Could you write out the records below exactly as they appear?

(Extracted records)
[Start of section]
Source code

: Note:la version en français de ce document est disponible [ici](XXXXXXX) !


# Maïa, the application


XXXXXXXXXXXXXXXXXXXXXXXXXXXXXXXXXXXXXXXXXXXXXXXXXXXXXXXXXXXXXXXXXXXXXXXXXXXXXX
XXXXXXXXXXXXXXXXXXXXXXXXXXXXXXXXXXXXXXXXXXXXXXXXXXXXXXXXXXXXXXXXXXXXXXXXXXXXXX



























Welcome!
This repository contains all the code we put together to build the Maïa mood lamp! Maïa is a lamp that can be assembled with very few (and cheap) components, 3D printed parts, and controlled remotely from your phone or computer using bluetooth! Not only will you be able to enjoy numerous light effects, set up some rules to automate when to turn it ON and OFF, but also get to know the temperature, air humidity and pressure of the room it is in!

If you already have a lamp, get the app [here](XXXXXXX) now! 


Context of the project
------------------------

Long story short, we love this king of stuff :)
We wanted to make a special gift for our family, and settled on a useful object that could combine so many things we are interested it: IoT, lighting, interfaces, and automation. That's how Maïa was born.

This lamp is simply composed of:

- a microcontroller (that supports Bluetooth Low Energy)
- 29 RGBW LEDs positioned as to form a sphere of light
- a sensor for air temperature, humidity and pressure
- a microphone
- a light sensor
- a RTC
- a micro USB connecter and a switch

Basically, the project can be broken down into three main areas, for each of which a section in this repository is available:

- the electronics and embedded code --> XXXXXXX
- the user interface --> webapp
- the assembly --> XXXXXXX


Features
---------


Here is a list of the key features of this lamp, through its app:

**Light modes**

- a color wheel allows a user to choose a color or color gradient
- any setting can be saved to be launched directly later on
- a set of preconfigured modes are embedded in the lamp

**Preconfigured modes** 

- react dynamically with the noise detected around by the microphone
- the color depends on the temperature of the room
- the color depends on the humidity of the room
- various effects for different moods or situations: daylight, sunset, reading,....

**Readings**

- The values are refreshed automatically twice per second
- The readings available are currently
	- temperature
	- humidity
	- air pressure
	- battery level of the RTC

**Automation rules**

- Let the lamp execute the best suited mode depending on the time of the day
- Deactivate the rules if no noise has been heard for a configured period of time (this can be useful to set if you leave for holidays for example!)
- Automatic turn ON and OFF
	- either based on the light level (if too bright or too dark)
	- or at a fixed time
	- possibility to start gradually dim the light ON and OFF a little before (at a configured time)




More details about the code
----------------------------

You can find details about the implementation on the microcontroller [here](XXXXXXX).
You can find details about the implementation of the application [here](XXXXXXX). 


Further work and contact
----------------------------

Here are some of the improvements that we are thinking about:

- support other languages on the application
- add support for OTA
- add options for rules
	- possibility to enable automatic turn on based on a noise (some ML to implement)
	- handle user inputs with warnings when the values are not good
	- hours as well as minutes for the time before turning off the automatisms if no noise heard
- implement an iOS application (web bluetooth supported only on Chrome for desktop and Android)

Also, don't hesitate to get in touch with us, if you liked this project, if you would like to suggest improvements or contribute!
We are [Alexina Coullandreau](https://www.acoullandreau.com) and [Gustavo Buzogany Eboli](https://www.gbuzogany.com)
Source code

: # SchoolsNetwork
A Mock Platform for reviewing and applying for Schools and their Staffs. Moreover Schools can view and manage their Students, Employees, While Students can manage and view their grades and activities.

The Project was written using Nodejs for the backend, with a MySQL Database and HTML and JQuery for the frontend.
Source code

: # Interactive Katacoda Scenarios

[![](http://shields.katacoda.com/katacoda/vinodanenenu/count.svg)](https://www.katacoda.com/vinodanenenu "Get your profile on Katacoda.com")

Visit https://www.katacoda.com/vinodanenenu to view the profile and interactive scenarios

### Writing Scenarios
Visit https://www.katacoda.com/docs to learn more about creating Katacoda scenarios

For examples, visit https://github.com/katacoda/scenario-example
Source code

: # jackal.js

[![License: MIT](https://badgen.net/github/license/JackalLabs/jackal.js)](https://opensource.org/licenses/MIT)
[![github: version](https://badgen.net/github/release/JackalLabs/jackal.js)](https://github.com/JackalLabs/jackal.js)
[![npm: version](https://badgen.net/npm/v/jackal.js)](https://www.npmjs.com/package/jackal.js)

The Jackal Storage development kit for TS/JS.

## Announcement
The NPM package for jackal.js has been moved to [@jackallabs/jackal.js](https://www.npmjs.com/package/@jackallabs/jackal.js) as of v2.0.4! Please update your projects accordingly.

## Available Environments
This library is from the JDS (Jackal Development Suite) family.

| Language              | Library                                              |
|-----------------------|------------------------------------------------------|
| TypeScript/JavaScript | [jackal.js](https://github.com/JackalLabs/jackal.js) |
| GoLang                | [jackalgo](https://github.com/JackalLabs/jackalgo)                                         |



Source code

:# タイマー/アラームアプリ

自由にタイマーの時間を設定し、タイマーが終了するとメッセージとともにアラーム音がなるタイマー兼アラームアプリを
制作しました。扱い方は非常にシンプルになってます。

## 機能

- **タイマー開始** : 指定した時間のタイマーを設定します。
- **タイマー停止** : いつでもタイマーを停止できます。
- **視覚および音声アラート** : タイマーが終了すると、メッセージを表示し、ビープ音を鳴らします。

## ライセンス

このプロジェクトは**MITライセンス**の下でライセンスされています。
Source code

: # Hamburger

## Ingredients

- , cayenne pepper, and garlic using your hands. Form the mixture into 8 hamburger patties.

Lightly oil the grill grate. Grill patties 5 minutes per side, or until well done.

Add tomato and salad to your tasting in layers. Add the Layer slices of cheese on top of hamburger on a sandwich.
[End of section]
REPLY
Source code

: Note:la version en français de ce document est disponible [ici](XXXXXXX) !


# Maïa, the application


XXXXXXXXXXXXXXXXXXXXXXXXXXXXXXXXXXXXXXXXXXXXXXXXXXXXXXXXXXXXXXXXXXXXXXXXXXXXXX
XXXXXXXXXXXXXXXXXXXXXXXXXXXXXXXXXXXXXXXXXXXXXXXXXXXXXXXXXXXXXXXXXXXXXXXXXXXXXX



























Welcome!
This repository contains all the code we put together to build the Maïa mood lamp! Maïa is a lamp that can be assembled with very few (and cheap) components, 3D printed parts, and controlled remotely from your phone or computer using bluetooth! Not only will you be able to enjoy numerous light effects, set up some rules to automate when to turn it ON and OFF, but also get to know the temperature, air humidity and pressure of the room it is in!

If you already have a lamp, get the app [here](XXXXXXX) now! 


Context of the project
------------------------

Long story short, we love this king of stuff :)
We wanted to make a special gift for our family, and settled on a useful object that could combine so many things we are interested it: IoT, lighting, interfaces, and automation. That's how Maïa was born.

This lamp is simply composed of:

- a microcontroller (that supports Bluetooth Low Energy)
- 29 RGBW LEDs positioned as to form a sphere of light
- a sensor for air temperature, humidity and pressure
- a microphone
- a light sensor
- a RTC
- a micro USB connecter and a switch

Basically, the project can be broken down into three main areas, for each of which a section in this repository is available:

- the electronics and embedded code --> XXXXXXX
- the user interface --> webapp
- the assembly --> XXXXXXX


Features
---------


Here is a list of the key features of this lamp, through its app:

**Light modes**

- a color wheel allows a user to choose a color or color gradient
- any setting can be saved to be launched directly later on
- a set of preconfigured modes are embedded in the lamp

**Preconfigured modes** 

- react dynamically with the noise detected around by the microphone
- the color depends on the temperature of the room
- the color depends on the humidity of the room
- various effects for different moods or situations: daylight, sunset, reading,....

**Readings**

- The values are refreshed automatically twice per second
- The readings available are currently
	- temperature
	- humidity
	- air pressure
	- battery level of the RTC

**Automation rules**

- Let the lamp execute the best suited mode depending on the time of the day
- Deactivate the rules if no noise has been heard for a configured period of time (this can be useful to set if you leave for holidays for example!)
- Automatic turn ON and OFF
	- either based on the light level (if too bright or too dark)
	- or at a fixed time
	- possibility to start gradually dim the light ON and OFF a little before (at a configured time)




More details about the code
----------------------------

You can find details about the implementation on the microcontroller [here](XXXXXXX).
You can find details about the implementation of the application [here](XXXXXXX). 


Further work and contact
----------------------------

Here are some of the improvements that we are thinking about:

- support other languages on the application
- add support for OTA
- add options for rules
	- possibility to enable automatic turn on based on a noise (some ML to implement)
	- handle user inputs with warnings when the values are not good
	- hours as well as minutes for the time before turning off the automatisms if no noise heard
- implement an iOS application (web bluetooth supported only on Chrome for desktop and Android)

Also, don't hesitate to get in touch with us, if you liked this project, if you would like to suggest improvements or contribute!
We are [Alexina Coullandreau](https://www.acoullandreau.com) and [Gustavo Buzogany Eboli](https://www.gbuzogany.com)
Source code

: # SchoolsNetwork
A Mock Platform for reviewing and applying for Schools and their Staffs. Moreover Schools can view and manage their Students, Employees, While Students can manage and view their grades and activities.

The Project was written using Nodejs for the backend, with a MySQL Database and HTML and JQuery for the frontend.
Source code

: # Interactive Katacoda Scenarios

[![](http://shields.katacoda.com/katacoda/vinodanenenu/count.svg)](https://www.katacoda.com/vinodanenenu "Get your profile on Katacoda.com")

Visit https://www.katacoda.com/vinodanenenu to view the profile and interactive scenarios

### Writing Scenarios
Visit https://www.katacoda.com/docs to learn more about creating Katacoda scenarios

For examples, visit https://github.com/katacoda/scenario-example
Source code

: # jackal.js

[![License: MIT](https://badgen.net/github/license/JackalLabs/jackal.js)](https://opensource.org/licenses/MIT)
[![github: version](https://badgen.net/github/release/JackalLabs/jackal.js)](https://github.com/JackalLabs/jackal.js)
[![npm: version](https://badgen.net/npm/v/jackal.js)](https://www.npmjs.com/package/jackal.js)

The Jackal Storage development kit for TS/JS.

## Announcement
The NPM package for jackal.js has been moved to [@jackallabs/jackal.js](https://www.npmjs.com/package/@jackallabs/jackal.js) as of v2.0.4! Please update your projects accordingly.

## Available Environments
This library is from the JDS (Jackal Development Suite) family.

| Language              | Library                                              |
|-----------------------|------------------------------------------------------|
| TypeScript/JavaScript | [jackal.js](https://github.com/JackalLabs/jackal.js) |
| GoLang                | [jackalgo](https://github.com/JackalLabs/jackalgo)                                         |



Source code

:# タイマー/アラームアプリ

自由にタイマーの時間を設定し、タイマーが終了するとメッセージとともにアラーム音がなるタイマー兼アラームアプリを
制作しました。扱い方は非常にシンプルになってます。

## 機能

- **タイマー開始** : 指定した時間のタイマーを設定します。
- **タイマー停止** : いつでもタイマーを停止できます。
- **視覚および音声アラート** : タイマーが終了すると、メッセージを表示し、ビープ音を鳴らします。

## ライセンス

このプロジェクトは**MITライセンス**の下でライセンスされています。
Source code

: # Hamburger

## Ingredients

- , cayenne pepper, and garlic using your hands. Form the mixture into 8 hamburger patties.

Lightly oil the grill grate. Grill patties 5 minutes per side, or until well done.

Add tomato and salad to your tasting in layers. Add the Layer slices of cheese on top of hamburger on a sandwich.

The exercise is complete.